* **Supplied information**
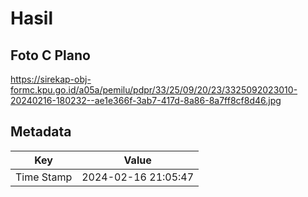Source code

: # Hasil

## Foto C Plano

https://sirekap-obj-formc.kpu.go.id/a05a/pemilu/pdpr/33/25/09/20/23/3325092023010-20240216-180232--ae1e366f-3ab7-417d-8a86-8a7ff8cf8d46.jpg


## Metadata

| Key        | Value               |
| ---------- | ------------------- |
| Time Stamp | 2024-02-16 21:05:47 |



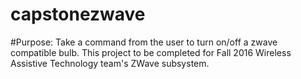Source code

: # capstonezwave
#Purpose: Take a command from the user to turn on/off a zwave compatible bulb.  This project to be completed for Fall 2016 Wireless Assistive Technology team's ZWave subsystem.

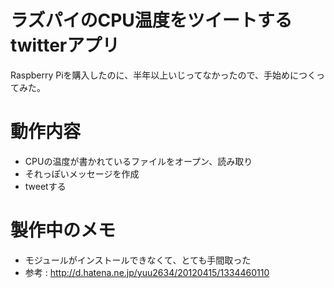 # ラズパイのCPU温度をツイートするtwitterアプリ
Raspberry Piを購入したのに、半年以上いじってなかったので、手始めにつくってみた。

# 動作内容
* CPUの温度が書かれているファイルをオープン、読み取り
* それっぽいメッセージを作成
* tweetする

# 製作中のメモ
* モジュールがインストールできなくて、とても手間取った
* 参考 : http://d.hatena.ne.jp/yuu2634/20120415/1334460110
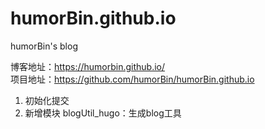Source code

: # humorBin.github.io
humorBin's blog

博客地址：https://humorbin.github.io/  
项目地址：https://github.com/humorBin/humorBin.github.io  

1. 初始化提交
2. 新增模块 blogUtil_hugo：生成blog工具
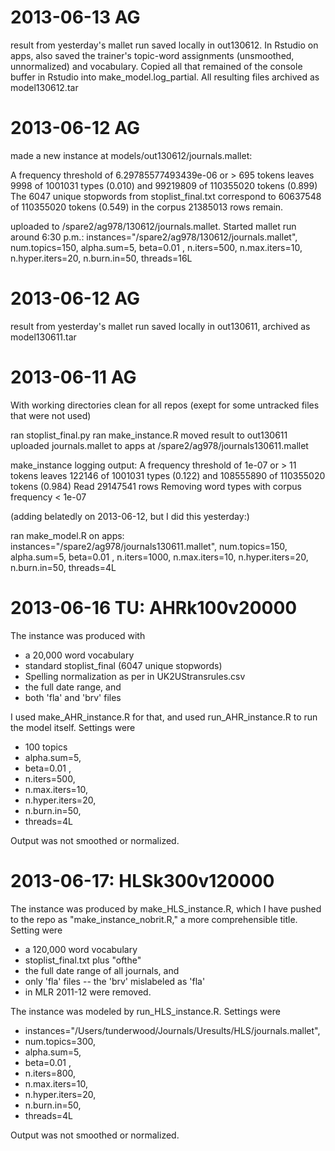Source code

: # 2013-06-13 AG

result from yesterday's mallet run saved locally in out130612. In
Rstudio on apps, also saved the trainer's topic-word assignments
(unsmoothed, unnormalized) and vocabulary. Copied all that remained of
the console buffer in Rstudio into make_model.log_partial. All resulting
files archived as model130612.tar

# 2013-06-12 AG

made a new instance at models/out130612/journals.mallet:

A frequency threshold of 6.29785577493439e-06 or > 695 tokens
leaves 9998 of 1001031 types (0.010) and 99219809 of 110355020 tokens (0.899)
The 6047 unique stopwords from stoplist_final.txt
correspond to 60637548 of 110355020 tokens (0.549) in the corpus
21385013 rows remain.

uploaded to /spare2/ag978/130612/journals.mallet.
Started mallet run around 6:30 p.m.: 
instances="/spare2/ag978/130612/journals.mallet",
num.topics=150,
alpha.sum=5,
beta=0.01 ,
n.iters=500,
n.max.iters=10,
n.hyper.iters=20,
n.burn.in=50,
threads=16L


# 2013-06-12 AG

result from yesterday's mallet run saved locally in out130611, archived as model130611.tar

# 2013-06-11 AG

With working directories clean for all repos (exept for some untracked files that were not used)

ran stoplist_final.py
ran make_instance.R
moved result to out130611
uploaded journals.mallet to apps at /spare2/ag978/journals130611.mallet

make_instance logging output:
A frequency threshold of 1e-07 or > 11 tokens
leaves 122146 of 1001031 types (0.122) and 108555890 of 110355020 tokens (0.984)
Read 29147541 rows
Removing word types with corpus frequency < 1e-07

(adding belatedly on 2013-06-12, but I did this yesterday:)

ran make_model.R on apps:
instances="/spare2/ag978/journals130611.mallet",
num.topics=150,
alpha.sum=5,
beta=0.01 ,
n.iters=1000,
n.max.iters=10,
n.hyper.iters=20,
n.burn.in=50,
threads=4L

# 2013-06-16 TU: AHRk100v20000

The instance was produced with

* a 20,000 word vocabulary
* standard stoplist_final (6047 unique stopwords)
* Spelling normalization as per in UK2UStransrules.csv
* the full date range, and
* both 'fla' and 'brv' files

I used make_AHR_instance.R for that, and used run_AHR_instance.R to run the
model itself. Settings were

* 100 topics
* alpha.sum=5,
* beta=0.01 ,
* n.iters=500,
* n.max.iters=10,
* n.hyper.iters=20,
* n.burn.in=50,
* threads=4L

Output was not smoothed or normalized.

# 2013-06-17: HLSk300v120000

The instance was produced by make_HLS_instance.R, which I have pushed to the repo
as "make_instance_nobrit.R," a more comprehensible title. Setting were

* a 120,000 word vocabulary
* stoplist_final.txt plus "ofthe"
* the full date range of all journals, and
* only 'fla' files -- the 'brv' mislabeled as 'fla'
* in MLR 2011-12 were removed.

The instance was modeled by run_HLS_instance.R. Settings were

* instances="/Users/tunderwood/Journals/Uresults/HLS/journals.mallet",
* num.topics=300,
* alpha.sum=5,
* beta=0.01 ,
* n.iters=800,
* n.max.iters=10,
* n.hyper.iters=20,
* n.burn.in=50,
* threads=4L

Output was not smoothed or normalized.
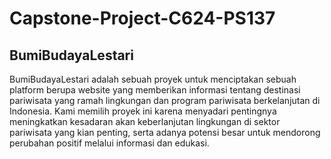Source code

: # Capstone-Project-C624-PS137
## BumiBudayaLestari
BumiBudayaLestari adalah sebuah proyek untuk menciptakan sebuah platform berupa website yang memberikan informasi tentang destinasi pariwisata yang ramah lingkungan dan program pariwisata berkelanjutan di Indonesia. Kami memilih proyek ini karena menyadari pentingnya meningkatkan kesadaran akan keberlanjutan lingkungan di sektor pariwisata yang kian penting, serta adanya potensi besar untuk mendorong perubahan positif melalui informasi dan edukasi.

* **Problem description**
All of the records should be set down exactly, minus the pictures they hold.

* **Answer section**
Source code

: # Hasil

## Foto C Plano

https://sirekap-obj-formc.kpu.go.id/a05a/pemilu/pdpr/33/25/09/20/23/3325092023010-20240216-180232--ae1e366f-3ab7-417d-8a86-8a7ff8cf8d46.jpg


## Metadata

| Key        | Value               |
| ---------- | ------------------- |
| Time Stamp | 2024-02-16 21:05:47 |



Source code

: # capstonezwave
#Purpose: Take a command from the user to turn on/off a zwave compatible bulb.  This project to be completed for Fall 2016 Wireless Assistive Technology team's ZWave subsystem.

 # ラズパイのCPU温度をツイートするtwitterアプリ
Raspberry Piを購入したのに、半年以上いじってなかったので、手始めにつくってみた。

# 動作内容
* CPUの温度が書かれているファイルをオープン、読み取り
* それっぽいメッセージを作成
* tweetする

# 製作中のメモ
* モジュールがインストールできなくて、とても手間取った
* 参考 : http://d.hatena.ne.jp/yuu2634/20120415/1334460110
Source code

: # humorBin.github.io
humorBin's blog

博客地址：https://humorbin.github.io/  
项目地址：https://github.com/humorBin/humorBin.github.io  

1. 初始化提交
2. 新增模块 blogUtil_hugo：生成blog工具
Source code

: # 2013-06-13 AG

result from yesterday's mallet run saved locally in out130612. In
Rstudio on apps, also saved the trainer's topic-word assignments
(unsmoothed, unnormalized) and vocabulary. Copied all that remained of
the console buffer in Rstudio into make_model.log_partial. All resulting
files archived as model130612.tar

# 2013-06-12 AG

made a new instance at models/out130612/journals.mallet:

A frequency threshold of 6.29785577493439e-06 or > 695 tokens
leaves 9998 of 1001031 types (0.010) and 99219809 of 110355020 tokens (0.899)
The 6047 unique stopwords from stoplist_final.txt
correspond to 60637548 of 110355020 tokens (0.549) in the corpus
21385013 rows remain.

uploaded to /spare2/ag978/130612/journals.mallet.
Started mallet run around 6:30 p.m.: 
instances="/spare2/ag978/130612/journals.mallet",
num.topics=150,
alpha.sum=5,
beta=0.01 ,
n.iters=500,
n.max.iters=10,
n.hyper.iters=20,
n.burn.in=50,
threads=16L


# 2013-06-12 AG

result from yesterday's mallet run saved locally in out130611, archived as model130611.tar

# 2013-06-11 AG

With working directories clean for all repos (exept for some untracked files that were not used)

ran stoplist_final.py
ran make_instance.R
moved result to out130611
uploaded journals.mallet to apps at /spare2/ag978/journals130611.mallet

make_instance logging output:
A frequency threshold of 1e-07 or > 11 tokens
leaves 122146 of 1001031 types (0.122) and 108555890 of 110355020 tokens (0.984)
Read 29147541 rows
Removing word types with corpus frequency < 1e-07

(adding belatedly on 2013-06-12, but I did this yesterday:)

ran make_model.R on apps:
instances="/spare2/ag978/journals130611.mallet",
num.topics=150,
alpha.sum=5,
beta=0.01 ,
n.iters=1000,
n.max.iters=10,
n.hyper.iters=20,
n.burn.in=50,
threads=4L

# 2013-06-16 TU: AHRk100v20000

The instance was produced with

* a 20,000 word vocabulary
* standard stoplist_final (6047 unique stopwords)
* Spelling normalization as per in UK2UStransrules.csv
* the full date range, and
* both 'fla' and 'brv' files

I used make_AHR_instance.R for that, and used run_AHR_instance.R to run the
model itself. Settings were

* 100 topics
* alpha.sum=5,
* beta=0.01 ,
* n.iters=500,
* n.max.iters=10,
* n.hyper.iters=20,
* n.burn.in=50,
* threads=4L

Output was not smoothed or normalized.

# 2013-06-17: HLSk300v120000

The instance was produced by make_HLS_instance.R, which I have pushed to the repo
as "make_instance_nobrit.R," a more comprehensible title. Setting were

* a 120,000 word vocabulary
* stoplist_final.txt plus "ofthe"
* the full date range of all journals, and
* only 'fla' files -- the 'brv' mislabeled as 'fla'
* in MLR 2011-12 were removed.

The instance was modeled by run_HLS_instance.R. Settings were

* instances="/Users/tunderwood/Journals/Uresults/HLS/journals.mallet",
* num.topics=300,
* alpha.sum=5,
* beta=0.01 ,
* n.iters=800,
* n.max.iters=10,
* n.hyper.iters=20,
* n.burn.in=50,
* threads=4L

Output was not smoothed or normalized.
Source code

: # Capstone-Project-C624-PS137
## BumiBudayaLestari
BumiBudayaLestari adalah sebuah proyek untuk menciptakan sebuah platform berupa website yang memberikan informasi tentang destinasi pariwisata yang ramah lingkungan dan program pariwisata berkelanjutan di Indonesia. Kami memilih proyek ini karena menyadari pentingnya meningkatkan kesadaran akan keberlanjutan lingkungan di sektor pariwisata yang kian penting, serta adanya potensi besar untuk mendorong perubahan positif melalui informasi dan edukasi.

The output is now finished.